__Records shown__.
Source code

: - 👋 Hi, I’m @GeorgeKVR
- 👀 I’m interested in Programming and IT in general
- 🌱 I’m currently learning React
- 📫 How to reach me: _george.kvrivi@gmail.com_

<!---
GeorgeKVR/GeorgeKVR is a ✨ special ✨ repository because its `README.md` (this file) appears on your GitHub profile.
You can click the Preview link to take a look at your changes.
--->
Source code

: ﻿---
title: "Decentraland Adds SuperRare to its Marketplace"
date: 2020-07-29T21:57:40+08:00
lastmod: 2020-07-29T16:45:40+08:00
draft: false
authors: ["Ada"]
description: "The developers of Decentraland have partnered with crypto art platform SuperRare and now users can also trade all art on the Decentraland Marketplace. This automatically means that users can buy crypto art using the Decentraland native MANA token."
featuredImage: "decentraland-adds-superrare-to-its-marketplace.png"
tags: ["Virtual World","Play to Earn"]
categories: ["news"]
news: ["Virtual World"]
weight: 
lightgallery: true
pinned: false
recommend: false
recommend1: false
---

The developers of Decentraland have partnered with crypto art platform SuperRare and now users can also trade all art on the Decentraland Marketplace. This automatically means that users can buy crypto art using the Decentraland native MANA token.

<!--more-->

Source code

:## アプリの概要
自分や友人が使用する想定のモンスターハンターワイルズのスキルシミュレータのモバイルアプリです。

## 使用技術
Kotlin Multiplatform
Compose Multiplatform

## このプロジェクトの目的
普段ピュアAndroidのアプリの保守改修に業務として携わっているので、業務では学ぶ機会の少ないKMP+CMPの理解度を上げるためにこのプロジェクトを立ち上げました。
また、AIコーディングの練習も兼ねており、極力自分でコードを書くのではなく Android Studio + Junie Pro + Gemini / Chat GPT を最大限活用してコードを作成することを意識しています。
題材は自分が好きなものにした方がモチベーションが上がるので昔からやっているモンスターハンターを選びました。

* * *

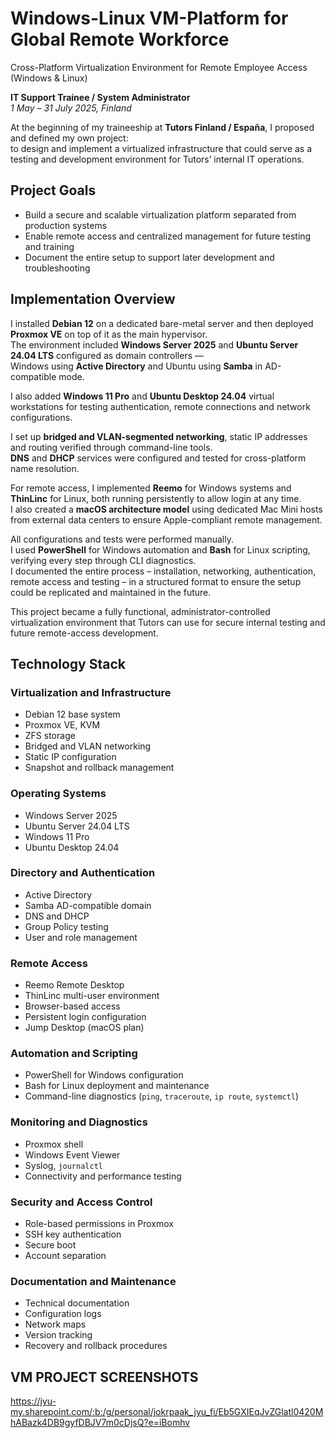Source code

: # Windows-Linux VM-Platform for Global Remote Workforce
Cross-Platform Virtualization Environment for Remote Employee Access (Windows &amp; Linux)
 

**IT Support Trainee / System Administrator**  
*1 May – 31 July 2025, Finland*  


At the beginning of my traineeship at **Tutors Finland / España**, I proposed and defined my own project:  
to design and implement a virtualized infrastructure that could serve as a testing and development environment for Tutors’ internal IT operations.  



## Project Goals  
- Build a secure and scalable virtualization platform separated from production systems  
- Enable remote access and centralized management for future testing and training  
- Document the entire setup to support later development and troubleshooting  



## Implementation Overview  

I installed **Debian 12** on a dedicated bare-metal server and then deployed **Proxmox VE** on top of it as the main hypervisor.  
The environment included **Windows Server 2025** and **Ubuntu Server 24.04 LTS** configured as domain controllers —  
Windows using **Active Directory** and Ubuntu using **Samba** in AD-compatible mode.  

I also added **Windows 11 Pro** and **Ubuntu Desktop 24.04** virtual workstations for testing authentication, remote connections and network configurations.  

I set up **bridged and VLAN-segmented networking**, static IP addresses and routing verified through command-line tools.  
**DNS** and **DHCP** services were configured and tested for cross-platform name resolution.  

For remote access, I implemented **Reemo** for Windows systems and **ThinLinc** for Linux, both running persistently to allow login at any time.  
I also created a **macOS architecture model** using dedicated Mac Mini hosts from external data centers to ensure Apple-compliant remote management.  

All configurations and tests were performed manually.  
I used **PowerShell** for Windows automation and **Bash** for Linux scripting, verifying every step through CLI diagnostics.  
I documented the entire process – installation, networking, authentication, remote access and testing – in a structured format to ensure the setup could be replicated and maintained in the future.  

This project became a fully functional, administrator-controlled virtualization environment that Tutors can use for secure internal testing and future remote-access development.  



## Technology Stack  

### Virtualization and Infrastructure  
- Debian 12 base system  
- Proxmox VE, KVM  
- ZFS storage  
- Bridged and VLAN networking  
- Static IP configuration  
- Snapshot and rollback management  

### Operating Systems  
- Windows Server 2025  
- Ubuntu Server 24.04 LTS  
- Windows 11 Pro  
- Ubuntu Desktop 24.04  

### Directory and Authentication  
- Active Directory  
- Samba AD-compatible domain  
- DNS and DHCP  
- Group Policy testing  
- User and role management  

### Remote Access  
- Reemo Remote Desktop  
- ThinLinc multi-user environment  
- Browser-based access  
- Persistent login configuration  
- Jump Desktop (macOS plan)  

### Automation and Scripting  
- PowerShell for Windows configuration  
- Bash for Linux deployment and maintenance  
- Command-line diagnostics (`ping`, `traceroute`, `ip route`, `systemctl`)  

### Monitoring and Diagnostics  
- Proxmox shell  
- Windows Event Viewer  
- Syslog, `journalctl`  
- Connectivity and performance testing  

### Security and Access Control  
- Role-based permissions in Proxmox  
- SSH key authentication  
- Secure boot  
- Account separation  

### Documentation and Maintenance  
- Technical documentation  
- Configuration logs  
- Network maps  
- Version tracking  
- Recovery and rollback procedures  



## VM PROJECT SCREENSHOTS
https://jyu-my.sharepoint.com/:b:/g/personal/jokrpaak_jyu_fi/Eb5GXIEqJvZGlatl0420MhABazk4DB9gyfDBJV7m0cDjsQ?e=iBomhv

* * *

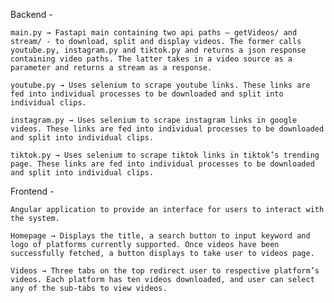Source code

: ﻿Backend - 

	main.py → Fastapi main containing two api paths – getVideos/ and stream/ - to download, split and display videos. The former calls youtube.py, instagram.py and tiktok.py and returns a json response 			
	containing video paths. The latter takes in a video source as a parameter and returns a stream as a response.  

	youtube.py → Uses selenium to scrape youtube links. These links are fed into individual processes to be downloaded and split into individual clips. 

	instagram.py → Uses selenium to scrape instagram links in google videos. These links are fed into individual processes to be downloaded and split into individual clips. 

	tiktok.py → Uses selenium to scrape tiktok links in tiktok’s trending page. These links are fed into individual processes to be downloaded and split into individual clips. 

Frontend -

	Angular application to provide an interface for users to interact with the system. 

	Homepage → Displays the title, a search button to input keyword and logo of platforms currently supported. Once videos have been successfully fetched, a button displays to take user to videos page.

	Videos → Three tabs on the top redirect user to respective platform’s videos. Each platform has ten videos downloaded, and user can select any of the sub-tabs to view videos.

__What you will do__. Out of the preceding entries, pull every line containing the string "networking".

__Exercise result__.
I set up **bridged and VLAN-segmented networking**, static IP addresses and routing verified through command-line tools.  
I documented the entire process – installation, networking, authentication, remote access and testing – in a structured format to ensure the setup could be replicated and maintained in the future.  
- Bridged and VLAN networking  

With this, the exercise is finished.